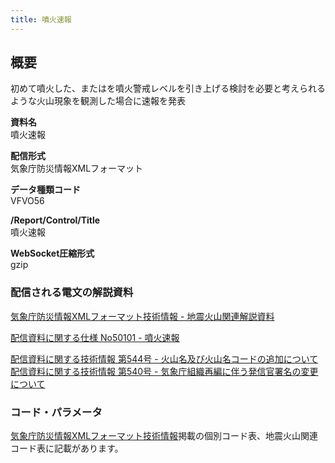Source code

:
 ```yaml
---
title: 噴火速報
---
```


## 概要
初めて噴火した、またはを噴火警戒レベルを引き上げる検討を必要と考えられるような火山現象を観測した場合に速報を発表

**資料名** <br/>
 噴火速報
 
**配信形式** <br/>
 気象庁防災情報XMLフォーマット

**データ種類コード** <br/>
 VFVO56
 
**/Report/Control/Title** <br/>
 噴火速報

**WebSocket圧縮形式** <br/>
 gzip

### 配信される電文の解説資料
 [気象庁防災情報XMLフォーマット技術情報 - 地震火山関連解説資料](https://dmdata.jp/doc/jma/manual/0101-0183.pdf#page=166)
 
 
 [配信資料に関する仕様 No50101 - 噴火速報](https://www.data.jma.go.jp/suishin/shiyou/pdf/no50101)


 [配信資料に関する技術情報 第544号 - 火山名及び火山名コードの追加について](https://dmdata.jp/doc/jma/technical/544.pdf) <br/>
 [配信資料に関する技術情報 第540号 - 気象庁組織再編に伴う発信官署名の変更について](https://dmdata.jp/doc/jma/technical/540.pdf) 
 
### コード・パラメータ
 [気象庁防災情報XMLフォーマット技術情報](http://xml.kishou.go.jp/tec_material.html)掲載の個別コード表、地震火山関連コード表に記載があります。
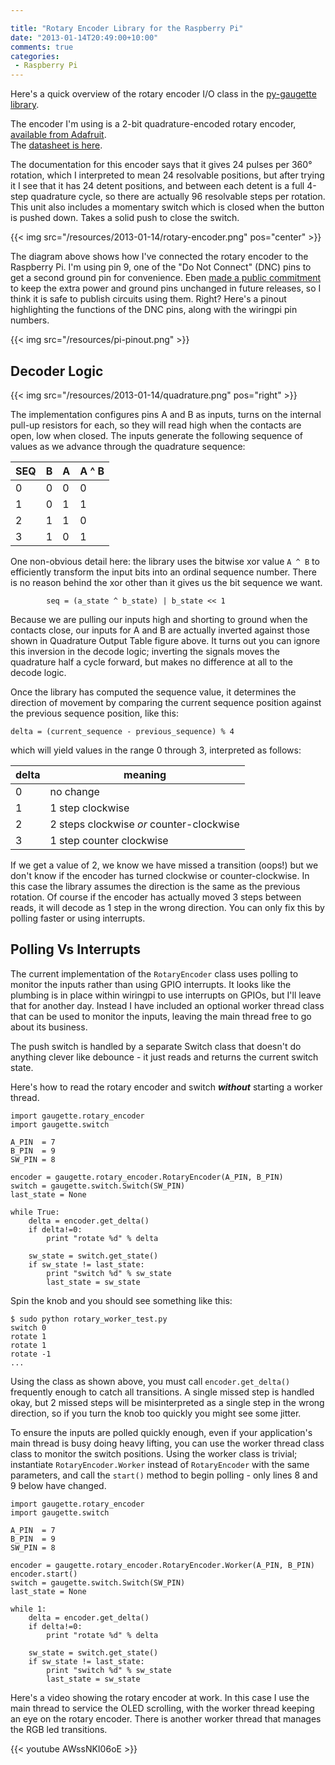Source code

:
 ```yaml
---

title: "Rotary Encoder Library for the Raspberry Pi"
date: "2013-01-14T20:49:00+10:00"
comments: true
categories:
 - Raspberry Pi
---
```


Here's a quick overview of the rotary encoder I/O class in
the [py-gaugette library](https://github.com/guyc/py-gaugette).

The encoder I'm using is a 2-bit quadrature-encoded rotary encoder,
[available from Adafruit](http://www.adafruit.com/products/377).  
The [datasheet is here](http://www.adafruit.com/datasheets/pec11.pdf).

<!--more-->

The documentation for this encoder says that it gives 24 pulses per 360&deg; rotation,
which I interpreted to mean 24 resolvable positions, but after trying it I see that
it has 24 detent positions, and between each detent is a full 4-step quadrature cycle,
so there are actually 96 resolvable steps per rotation.  This unit also includes
a momentary switch which is closed when the button is pushed down.  Takes a solid
push to close the switch.

{{< img src="/resources/2013-01-14/rotary-encoder.png" pos="center" >}}

The diagram above shows how I've connected the rotary encoder to the Raspberry Pi.
I'm using pin 9, one of the "Do Not Connect" (DNC) pins to get a second ground pin for convenience.
Eben [made a public commitment](http://www.raspberrypi.org/archives/2233)
to keep the extra power and ground pins unchanged in future releases, so
I think it is safe to publish circuits using them.  Right?  Here's a pinout
highlighting the functions of the DNC pins, along with the wiringpi pin numbers.

{{< img src="/resources/pi-pinout.png" >}}

Decoder Logic
-------------

{{< img src="/resources/2013-01-14/quadrature.png" pos="right" >}}

The implementation configures pins A and B as inputs, turns on the internal pull-up resistors for each,
so they will read high when the contacts are open, low when closed.  The inputs
generate the following sequence of values
as we advance through the quadrature sequence:

| SEQ | B | A | A ^ B |
|-----|---|---|-------|
|  0  | 0 | 0 |   0   |
|  1  | 0 | 1 |   1   |
|  2  | 1 | 1 |   0   |
|  3  | 1 | 0 |   1   |

One non-obvious detail here: the library uses the bitwise xor value `A ^ B` to
efficiently transform the input bits into an ordinal sequence number.  There is
no reason behind the xor other than it gives us the bit sequence we want.

```
        seq = (a_state ^ b_state) | b_state << 1
```

Because we are pulling our inputs high and
shorting to ground when the contacts close, our inputs for A and B are actually
inverted against those shown in Quadrature Output Table figure above.
It turns out you can ignore this inversion in the decode logic; inverting the signals moves
the quadrature half a cycle forward, but makes no difference at all to
the decode logic.

Once the library has computed the sequence value, it determines the direction of movement
by comparing the current sequence position against the previous sequence position,
like this:

```
delta = (current_sequence - previous_sequence) % 4
```

which will yield values in the range 0 through 3, interpreted as follows:

| delta | meaning      |
|-------|--------------|
| 0     | no change        |
| 1     | 1 step clockwise |
| 2     | 2 steps clockwise _or_ counter-clockwise |
| 3     | 1 step counter clockwise |

If we get a value of 2, we know we have missed a transition (oops!) but we don't
know if the encoder has turned clockwise or counter-clockwise.  In this
case the library assumes the direction is the same as the previous rotation.
Of course if the encoder has actually moved 3 steps between reads, it will decode as 1 step
in the wrong direction.  You can only fix this by polling faster or using interrupts.

Polling Vs Interrupts
---------------------

The current implementation of the `RotaryEncoder` class uses polling to monitor the inputs rather than
using GPIO interrupts.  It looks like the plumbing is in place within wiringpi to use interrupts on GPIOs,
but I'll leave that for another day.  Instead I have included an optional worker thread class that can be used
to monitor the inputs, leaving the main thread free to go about its business.

The push switch is handled by a separate Switch class that doesn't do anything clever
like debounce - it just reads and returns the current switch state.

Here's how to read the rotary encoder and switch ___without___ starting a worker thread.

```
import gaugette.rotary_encoder
import gaugette.switch

A_PIN  = 7
B_PIN  = 9
SW_PIN = 8

encoder = gaugette.rotary_encoder.RotaryEncoder(A_PIN, B_PIN)
switch = gaugette.switch.Switch(SW_PIN)
last_state = None

while True:
    delta = encoder.get_delta()
    if delta!=0:
        print "rotate %d" % delta

    sw_state = switch.get_state()
    if sw_state != last_state:
        print "switch %d" % sw_state
        last_state = sw_state
```

Spin the knob and you should see something like this:

```
$ sudo python rotary_worker_test.py
switch 0
rotate 1
rotate 1
rotate -1
...
```

Using the class as shown above, you must call `encoder.get_delta()` frequently enough
to catch all transitions.  A single missed step is handled okay, but 2 missed steps will
be misinterpreted as a single step in the wrong direction, so if you turn the knob too quickly
you might see some jitter.

To ensure the inputs are polled quickly enough, even if your application's main thread
is busy doing heavy lifting, you can use the worker thread class
class to monitor the switch positions.  Using the worker class is trivial;
instantiate `RotaryEncoder.Worker` instead of `RotaryEncoder` with the same
parameters, and call the `start()` method to begin polling - only lines 8 and 9 below have changed.

```
import gaugette.rotary_encoder
import gaugette.switch

A_PIN  = 7
B_PIN  = 9
SW_PIN = 8

encoder = gaugette.rotary_encoder.RotaryEncoder.Worker(A_PIN, B_PIN)
encoder.start()
switch = gaugette.switch.Switch(SW_PIN)
last_state = None

while 1:
    delta = encoder.get_delta()
    if delta!=0:
        print "rotate %d" % delta

    sw_state = switch.get_state()
    if sw_state != last_state:
        print "switch %d" % sw_state
        last_state = sw_state
```

Here's a video showing the rotary encoder at work.  In this case
I use the main thread to service the OLED scrolling, with the worker thread
keeping an eye on the rotary encoder.  There is another worker thread that
manages the RGB led transitions.

{{< youtube  AWssNKI06oE >}}
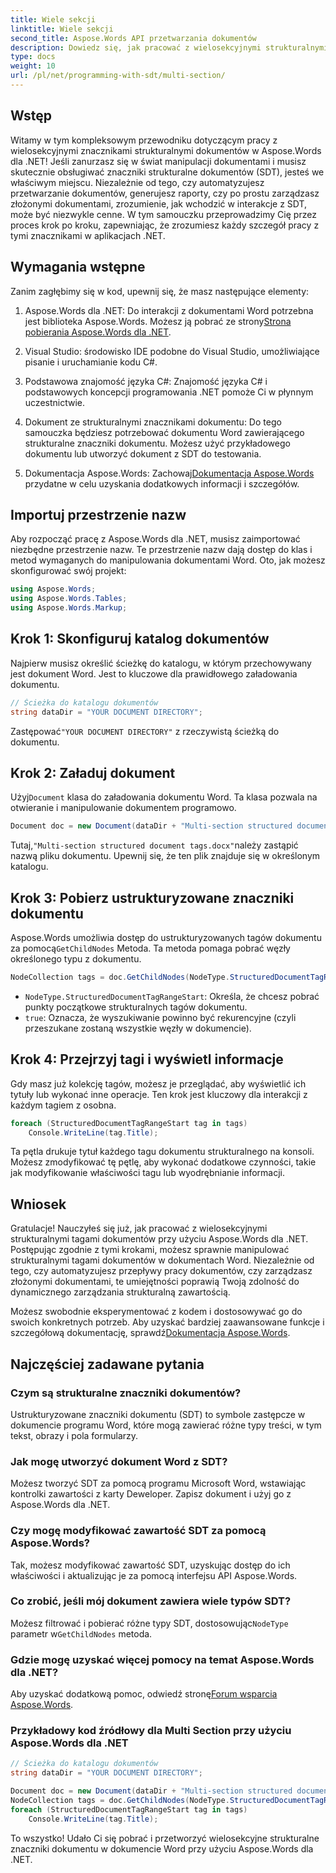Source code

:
 ```yaml
---
title: Wiele sekcji
linktitle: Wiele sekcji
second_title: Aspose.Words API przetwarzania dokumentów
description: Dowiedz się, jak pracować z wielosekcyjnymi strukturalnymi tagami dokumentów w Aspose.Words dla .NET dzięki temu samouczkowi krok po kroku. Idealne do dynamicznej manipulacji dokumentami.
type: docs
weight: 10
url: /pl/net/programming-with-sdt/multi-section/
---
```

## Wstęp

Witamy w tym kompleksowym przewodniku dotyczącym pracy z wielosekcyjnymi znacznikami strukturalnymi dokumentów w Aspose.Words dla .NET! Jeśli zanurzasz się w świat manipulacji dokumentami i musisz skutecznie obsługiwać znaczniki strukturalne dokumentów (SDT), jesteś we właściwym miejscu. Niezależnie od tego, czy automatyzujesz przetwarzanie dokumentów, generujesz raporty, czy po prostu zarządzasz złożonymi dokumentami, zrozumienie, jak wchodzić w interakcje z SDT, może być niezwykle cenne. W tym samouczku przeprowadzimy Cię przez proces krok po kroku, zapewniając, że zrozumiesz każdy szczegół pracy z tymi znacznikami w aplikacjach .NET.

## Wymagania wstępne

Zanim zagłębimy się w kod, upewnij się, że masz następujące elementy:

1.  Aspose.Words dla .NET: Do interakcji z dokumentami Word potrzebna jest biblioteka Aspose.Words. Możesz ją pobrać ze strony[Strona pobierania Aspose.Words dla .NET](https://releases.aspose.com/words/net/).

2. Visual Studio: środowisko IDE podobne do Visual Studio, umożliwiające pisanie i uruchamianie kodu C#.

3. Podstawowa znajomość języka C#: Znajomość języka C# i podstawowych koncepcji programowania .NET pomoże Ci w płynnym uczestnictwie.

4. Dokument ze strukturalnymi znacznikami dokumentu: Do tego samouczka będziesz potrzebować dokumentu Word zawierającego strukturalne znaczniki dokumentu. Możesz użyć przykładowego dokumentu lub utworzyć dokument z SDT do testowania.

5.  Dokumentacja Aspose.Words: Zachowaj[Dokumentacja Aspose.Words](https://reference.aspose.com/words/net/) przydatne w celu uzyskania dodatkowych informacji i szczegółów.

## Importuj przestrzenie nazw

Aby rozpocząć pracę z Aspose.Words dla .NET, musisz zaimportować niezbędne przestrzenie nazw. Te przestrzenie nazw dają dostęp do klas i metod wymaganych do manipulowania dokumentami Word. Oto, jak możesz skonfigurować swój projekt:

```csharp
using Aspose.Words;
using Aspose.Words.Tables;
using Aspose.Words.Markup;
```

## Krok 1: Skonfiguruj katalog dokumentów

Najpierw musisz określić ścieżkę do katalogu, w którym przechowywany jest dokument Word. Jest to kluczowe dla prawidłowego załadowania dokumentu.

```csharp
// Ścieżka do katalogu dokumentów
string dataDir = "YOUR DOCUMENT DIRECTORY";
```

 Zastępować`"YOUR DOCUMENT DIRECTORY"` z rzeczywistą ścieżką do dokumentu.

## Krok 2: Załaduj dokument

 Użyj`Document` klasa do załadowania dokumentu Word. Ta klasa pozwala na otwieranie i manipulowanie dokumentem programowo.

```csharp
Document doc = new Document(dataDir + "Multi-section structured document tags.docx");
```

 Tutaj,`"Multi-section structured document tags.docx"`należy zastąpić nazwą pliku dokumentu. Upewnij się, że ten plik znajduje się w określonym katalogu.

## Krok 3: Pobierz ustrukturyzowane znaczniki dokumentu

 Aspose.Words umożliwia dostęp do ustrukturyzowanych tagów dokumentu za pomocą`GetChildNodes` Metoda. Ta metoda pomaga pobrać węzły określonego typu z dokumentu.

```csharp
NodeCollection tags = doc.GetChildNodes(NodeType.StructuredDocumentTagRangeStart, true);
```

- `NodeType.StructuredDocumentTagRangeStart`: Określa, że chcesz pobrać punkty początkowe strukturalnych tagów dokumentu.
- `true`: Oznacza, że wyszukiwanie powinno być rekurencyjne (czyli przeszukane zostaną wszystkie węzły w dokumencie).

## Krok 4: Przejrzyj tagi i wyświetl informacje

Gdy masz już kolekcję tagów, możesz je przeglądać, aby wyświetlić ich tytuły lub wykonać inne operacje. Ten krok jest kluczowy dla interakcji z każdym tagiem z osobna.

```csharp
foreach (StructuredDocumentTagRangeStart tag in tags)
    Console.WriteLine(tag.Title);
```

Ta pętla drukuje tytuł każdego tagu dokumentu strukturalnego na konsoli. Możesz zmodyfikować tę pętlę, aby wykonać dodatkowe czynności, takie jak modyfikowanie właściwości tagu lub wyodrębnianie informacji.

## Wniosek

Gratulacje! Nauczyłeś się już, jak pracować z wielosekcyjnymi strukturalnymi tagami dokumentów przy użyciu Aspose.Words dla .NET. Postępując zgodnie z tymi krokami, możesz sprawnie manipulować strukturalnymi tagami dokumentów w dokumentach Word. Niezależnie od tego, czy automatyzujesz przepływy pracy dokumentów, czy zarządzasz złożonymi dokumentami, te umiejętności poprawią Twoją zdolność do dynamicznego zarządzania strukturalną zawartością.

 Możesz swobodnie eksperymentować z kodem i dostosowywać go do swoich konkretnych potrzeb. Aby uzyskać bardziej zaawansowane funkcje i szczegółową dokumentację, sprawdź[Dokumentacja Aspose.Words](https://reference.aspose.com/words/net/).

## Najczęściej zadawane pytania

### Czym są strukturalne znaczniki dokumentów?
Ustrukturyzowane znaczniki dokumentu (SDT) to symbole zastępcze w dokumencie programu Word, które mogą zawierać różne typy treści, w tym tekst, obrazy i pola formularzy.

### Jak mogę utworzyć dokument Word z SDT?
Możesz tworzyć SDT za pomocą programu Microsoft Word, wstawiając kontrolki zawartości z karty Deweloper. Zapisz dokument i użyj go z Aspose.Words dla .NET.

### Czy mogę modyfikować zawartość SDT za pomocą Aspose.Words?
Tak, możesz modyfikować zawartość SDT, uzyskując dostęp do ich właściwości i aktualizując je za pomocą interfejsu API Aspose.Words.

### Co zrobić, jeśli mój dokument zawiera wiele typów SDT?
 Możesz filtrować i pobierać różne typy SDT, dostosowując`NodeType` parametr w`GetChildNodes` metoda.

### Gdzie mogę uzyskać więcej pomocy na temat Aspose.Words dla .NET?
 Aby uzyskać dodatkową pomoc, odwiedź stronę[Forum wsparcia Aspose.Words](https://forum.aspose.com/c/words/8).



### Przykładowy kod źródłowy dla Multi Section przy użyciu Aspose.Words dla .NET 

```csharp
// Ścieżka do katalogu dokumentów
string dataDir = "YOUR DOCUMENT DIRECTORY";

Document doc = new Document(dataDir + "Multi-section structured document tags.docx");
NodeCollection tags = doc.GetChildNodes(NodeType.StructuredDocumentTagRangeStart, true);
foreach (StructuredDocumentTagRangeStart tag in tags)
	Console.WriteLine(tag.Title);
```

To wszystko! Udało Ci się pobrać i przetworzyć wielosekcyjne strukturalne znaczniki dokumentu w dokumencie Word przy użyciu Aspose.Words dla .NET.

ACTION ITEM :: For the listing above, print only the lines starting at the line containing "Once the library" and ending at the line containing "counter clockwise |", exactly, both included.

EXERCISE SOLUTION ::
Once the library has computed the sequence value, it determines the direction of movement
by comparing the current sequence position against the previous sequence position,
like this:

```
delta = (current_sequence - previous_sequence) % 4
```

which will yield values in the range 0 through 3, interpreted as follows:

| delta | meaning      |
|-------|--------------|
| 0     | no change        |
| 1     | 1 step clockwise |
| 2     | 2 steps clockwise _or_ counter-clockwise |
| 3     | 1 step counter clockwise |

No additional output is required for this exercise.